The second stage of re-enrolment is re-declaration. Once eligible employees have been re-enrolled onto the workplace pension, you must complete a re-declaration of compliance. This must be completed within five calendar months of the third anniversary of their staging date.
Your staging date is the date that the government and the pensions regulator said that your company must have had a compliant pension set up. Your staging date will vary depending on the company’s size, how many people the company employs, and when it first started paying its team through the PAYE system. You can re-enrol your eligible employees up to three calendar months on either side of the third anniversary of this date.
If, after assessment, the company finds it does not need to re-enrol any employees, only the re-declaration of compliance must be completed.
You will have already given every eligible employee details of the pension scheme and an opt-out notice to complete should they decide they do not want to pay into a pension.
All eligible employees have one month from joining the scheme to opt out and get their first pension contribution back (the opt-out period).
Employees who choose to opt out after this period will need to check the pension scheme rules to determine if they are entitled to a refund of contributions.
If any of your employees opt out within the first month of their auto-enrolment, they can ask to opt back in at any time.

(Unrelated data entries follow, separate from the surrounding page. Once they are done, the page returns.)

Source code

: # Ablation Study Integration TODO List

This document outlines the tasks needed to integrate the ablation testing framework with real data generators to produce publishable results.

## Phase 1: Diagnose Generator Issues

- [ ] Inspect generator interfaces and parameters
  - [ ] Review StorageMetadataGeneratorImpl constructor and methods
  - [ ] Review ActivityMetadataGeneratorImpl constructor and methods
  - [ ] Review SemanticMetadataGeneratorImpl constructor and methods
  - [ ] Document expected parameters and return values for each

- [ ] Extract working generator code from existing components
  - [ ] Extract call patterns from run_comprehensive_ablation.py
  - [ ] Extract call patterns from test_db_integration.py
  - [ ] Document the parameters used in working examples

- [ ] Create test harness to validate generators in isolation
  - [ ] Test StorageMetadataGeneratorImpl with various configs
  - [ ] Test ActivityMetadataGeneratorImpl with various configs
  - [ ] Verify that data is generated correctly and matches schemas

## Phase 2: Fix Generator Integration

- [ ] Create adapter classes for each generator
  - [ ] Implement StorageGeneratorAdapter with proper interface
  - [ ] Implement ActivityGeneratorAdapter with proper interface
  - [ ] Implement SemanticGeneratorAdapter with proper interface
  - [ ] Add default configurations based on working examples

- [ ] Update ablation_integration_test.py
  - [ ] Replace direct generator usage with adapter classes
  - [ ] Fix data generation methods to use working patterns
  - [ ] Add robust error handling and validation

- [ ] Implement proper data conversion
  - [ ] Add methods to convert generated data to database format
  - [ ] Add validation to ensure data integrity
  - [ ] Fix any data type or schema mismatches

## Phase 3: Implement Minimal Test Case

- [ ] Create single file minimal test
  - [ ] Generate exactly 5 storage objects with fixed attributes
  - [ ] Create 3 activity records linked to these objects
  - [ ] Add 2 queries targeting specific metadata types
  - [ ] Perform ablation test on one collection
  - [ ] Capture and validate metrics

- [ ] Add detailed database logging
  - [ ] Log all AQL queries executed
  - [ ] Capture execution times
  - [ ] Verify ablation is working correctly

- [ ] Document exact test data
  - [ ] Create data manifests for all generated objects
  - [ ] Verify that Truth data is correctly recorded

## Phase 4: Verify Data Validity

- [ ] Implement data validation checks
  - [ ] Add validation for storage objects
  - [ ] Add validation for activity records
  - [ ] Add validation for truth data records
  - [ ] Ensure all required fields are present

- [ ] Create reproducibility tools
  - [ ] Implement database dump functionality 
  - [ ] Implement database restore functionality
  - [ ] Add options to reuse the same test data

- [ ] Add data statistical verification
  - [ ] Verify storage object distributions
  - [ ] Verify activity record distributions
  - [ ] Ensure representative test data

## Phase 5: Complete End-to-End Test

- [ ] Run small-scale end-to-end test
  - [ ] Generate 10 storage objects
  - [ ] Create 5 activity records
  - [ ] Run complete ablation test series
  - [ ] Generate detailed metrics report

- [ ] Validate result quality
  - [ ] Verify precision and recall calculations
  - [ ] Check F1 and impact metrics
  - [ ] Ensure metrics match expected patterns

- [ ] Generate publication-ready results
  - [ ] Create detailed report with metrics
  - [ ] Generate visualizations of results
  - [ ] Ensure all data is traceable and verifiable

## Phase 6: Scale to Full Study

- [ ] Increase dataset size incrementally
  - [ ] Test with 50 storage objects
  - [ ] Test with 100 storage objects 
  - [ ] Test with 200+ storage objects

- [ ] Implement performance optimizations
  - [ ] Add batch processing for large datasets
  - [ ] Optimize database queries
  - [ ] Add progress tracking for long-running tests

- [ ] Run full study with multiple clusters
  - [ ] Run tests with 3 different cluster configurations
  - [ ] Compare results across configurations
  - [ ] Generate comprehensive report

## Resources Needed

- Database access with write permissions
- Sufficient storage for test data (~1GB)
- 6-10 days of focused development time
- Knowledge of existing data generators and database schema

You only need to accept their notice to opt in once in a 12-month period. This is to stop any employees from opting out and in several times a year.
You will have to pay into the pension scheme if they are:
Earn at least £520 per month or £120 per week (£6,240 per year).
Every new starter is assessed the same way you assessed your entire workforce before your staging date. Find out how to assess your employees for eligibility for auto-enrolment here.
Whether your new starter is eligible or not, you must still give them all of the information required for them to understand all the options available. This is still a legal requirement set out by The Pensions Regulator.
You can choose to postpone the registration of any new employee for up to three months, which gives you time if you wish for them to pass a probationary period before qualifying for your workplace pension scheme.
Suppose an employee becomes eligible for auto-enrolment into your workplace pension after your staging date. In that case, you should give them the information about auto-enrolment, although at this stage, they may have already opted in or asked to join your workplace pension.
The main difference now is that your payroll system will identify that they should be automatically enrolled on the three-year re-enrolment anniversary of your staging date.
If they are still eligible for automatic enrolment at this time, they will then have to opt out if they do not want to pay into the pension.
This might happen if you have an employee who goes from a full-time employment contract to a part-time contract.
If they were automatically enrolled, they would remain in the workplace pension.
When the re-enrolment date comes up, they will have to 'opt-in' to remain part of the pension scheme if they are still not eligible to be automatically enrolled.
If an employee leaves your company, you no longer need to contribute to their pension (this is a requirement for auto-enrolment).
You need to update your payroll software with the termination date and notify your pension provider that the exiting employee will no longer contribute to their pension.
The exiting employee is responsible for transferring their pension across to another provider through a new employer if they wish to.
The Pensions Regulator can fine you if you do not follow their guidelines by your staging date. This fine can start at £400 and escalate to £50,000 for larger organisations.